§ **Working data**:
--------
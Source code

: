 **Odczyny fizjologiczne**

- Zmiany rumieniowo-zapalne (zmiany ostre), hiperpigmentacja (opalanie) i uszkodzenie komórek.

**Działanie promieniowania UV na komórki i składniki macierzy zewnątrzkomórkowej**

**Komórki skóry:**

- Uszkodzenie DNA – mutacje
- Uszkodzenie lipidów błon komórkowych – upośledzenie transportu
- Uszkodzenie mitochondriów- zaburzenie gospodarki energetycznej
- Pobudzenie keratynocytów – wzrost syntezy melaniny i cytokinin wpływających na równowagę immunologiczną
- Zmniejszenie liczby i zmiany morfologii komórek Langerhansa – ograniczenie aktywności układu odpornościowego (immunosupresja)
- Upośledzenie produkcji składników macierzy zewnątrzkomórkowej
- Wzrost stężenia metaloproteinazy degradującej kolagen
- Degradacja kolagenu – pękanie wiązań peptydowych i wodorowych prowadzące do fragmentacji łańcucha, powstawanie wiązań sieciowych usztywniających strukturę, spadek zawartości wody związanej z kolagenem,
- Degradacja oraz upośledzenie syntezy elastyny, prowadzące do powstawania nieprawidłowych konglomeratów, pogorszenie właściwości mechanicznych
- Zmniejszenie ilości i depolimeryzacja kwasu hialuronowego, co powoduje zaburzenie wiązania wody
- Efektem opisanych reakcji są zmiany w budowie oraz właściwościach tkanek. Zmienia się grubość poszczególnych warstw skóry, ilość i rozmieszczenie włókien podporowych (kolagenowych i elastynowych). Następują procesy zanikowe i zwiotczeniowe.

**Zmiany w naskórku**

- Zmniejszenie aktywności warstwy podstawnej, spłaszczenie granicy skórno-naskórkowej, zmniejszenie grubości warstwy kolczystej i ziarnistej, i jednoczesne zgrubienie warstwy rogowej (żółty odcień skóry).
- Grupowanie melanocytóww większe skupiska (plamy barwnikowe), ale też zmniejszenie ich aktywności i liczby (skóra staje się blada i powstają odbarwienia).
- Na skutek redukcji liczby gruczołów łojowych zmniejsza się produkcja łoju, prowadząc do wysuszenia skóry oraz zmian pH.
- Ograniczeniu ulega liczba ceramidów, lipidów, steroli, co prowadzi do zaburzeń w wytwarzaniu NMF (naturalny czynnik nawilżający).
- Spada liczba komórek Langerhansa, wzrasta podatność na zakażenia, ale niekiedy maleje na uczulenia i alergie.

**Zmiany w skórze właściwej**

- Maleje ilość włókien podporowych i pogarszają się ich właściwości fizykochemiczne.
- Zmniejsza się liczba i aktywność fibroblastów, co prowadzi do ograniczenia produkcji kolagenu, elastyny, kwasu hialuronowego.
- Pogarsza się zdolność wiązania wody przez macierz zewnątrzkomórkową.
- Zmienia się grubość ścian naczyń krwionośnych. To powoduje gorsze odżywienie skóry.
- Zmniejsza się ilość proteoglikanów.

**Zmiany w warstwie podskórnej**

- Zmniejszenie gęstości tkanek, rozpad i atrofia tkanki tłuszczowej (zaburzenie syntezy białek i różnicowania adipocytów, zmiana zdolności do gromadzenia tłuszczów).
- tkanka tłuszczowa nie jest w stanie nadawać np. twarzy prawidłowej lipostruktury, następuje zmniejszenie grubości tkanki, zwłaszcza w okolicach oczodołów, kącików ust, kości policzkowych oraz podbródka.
--------
§ **What to produce**:
All of the entries should be output exactly as they appear above.

§ **Task output**:
Source code

: **Odczyny fizjologiczne**

- Zmiany rumieniowo-zapalne (zmiany ostre), hiperpigmentacja (opalanie) i uszkodzenie komórek.

**Działanie promieniowania UV na komórki i składniki macierzy zewnątrzkomórkowej**

**Komórki skóry:**

- Uszkodzenie DNA – mutacje
- Uszkodzenie lipidów błon komórkowych – upośledzenie transportu
- Uszkodzenie mitochondriów- zaburzenie gospodarki energetycznej
- Pobudzenie keratynocytów – wzrost syntezy melaniny i cytokinin wpływających na równowagę immunologiczną
- Zmniejszenie liczby i zmiany morfologii komórek Langerhansa – ograniczenie aktywności układu odpornościowego (immunosupresja)
- Upośledzenie produkcji składników macierzy zewnątrzkomórkowej
- Wzrost stężenia metaloproteinazy degradującej kolagen
- Degradacja kolagenu – pękanie wiązań peptydowych i wodorowych prowadzące do fragmentacji łańcucha, powstawanie wiązań sieciowych usztywniających strukturę, spadek zawartości wody związanej z kolagenem,
- Degradacja oraz upośledzenie syntezy elastyny, prowadzące do powstawania nieprawidłowych konglomeratów, pogorszenie właściwości mechanicznych
- Zmniejszenie ilości i depolimeryzacja kwasu hialuronowego, co powoduje zaburzenie wiązania wody
- Efektem opisanych reakcji są zmiany w budowie oraz właściwościach tkanek. Zmienia się grubość poszczególnych warstw skóry, ilość i rozmieszczenie włókien podporowych (kolagenowych i elastynowych). Następują procesy zanikowe i zwiotczeniowe.

**Zmiany w naskórku**

- Zmniejszenie aktywności warstwy podstawnej, spłaszczenie granicy skórno-naskórkowej, zmniejszenie grubości warstwy kolczystej i ziarnistej, i jednoczesne zgrubienie warstwy rogowej (żółty odcień skóry).
- Grupowanie melanocytóww większe skupiska (plamy barwnikowe), ale też zmniejszenie ich aktywności i liczby (skóra staje się blada i powstają odbarwienia).
- Na skutek redukcji liczby gruczołów łojowych zmniejsza się produkcja łoju, prowadząc do wysuszenia skóry oraz zmian pH.
- Ograniczeniu ulega liczba ceramidów, lipidów, steroli, co prowadzi do zaburzeń w wytwarzaniu NMF (naturalny czynnik nawilżający).
- Spada liczba komórek Langerhansa, wzrasta podatność na zakażenia, ale niekiedy maleje na uczulenia i alergie.

**Zmiany w skórze właściwej**

- Maleje ilość włókien podporowych i pogarszają się ich właściwości fizykochemiczne.
- Zmniejsza się liczba i aktywność fibroblastów, co prowadzi do ograniczenia produkcji kolagenu, elastyny, kwasu hialuronowego.
- Pogarsza się zdolność wiązania wody przez macierz zewnątrzkomórkową.
- Zmienia się grubość ścian naczyń krwionośnych. To powoduje gorsze odżywienie skóry.
- Zmniejsza się ilość proteoglikanów.

**Zmiany w warstwie podskórnej**

- Zmniejszenie gęstości tkanek, rozpad i atrofia tkanki tłuszczowej (zaburzenie syntezy białek i różnicowania adipocytów, zmiana zdolności do gromadzenia tłuszczów).
- tkanka tłuszczowa nie jest w stanie nadawać np. twarzy prawidłowej lipostruktury, następuje zmniejszenie grubości tkanki, zwłaszcza w okolicach oczodołów, kącików ust, kości policzkowych oraz podbródka.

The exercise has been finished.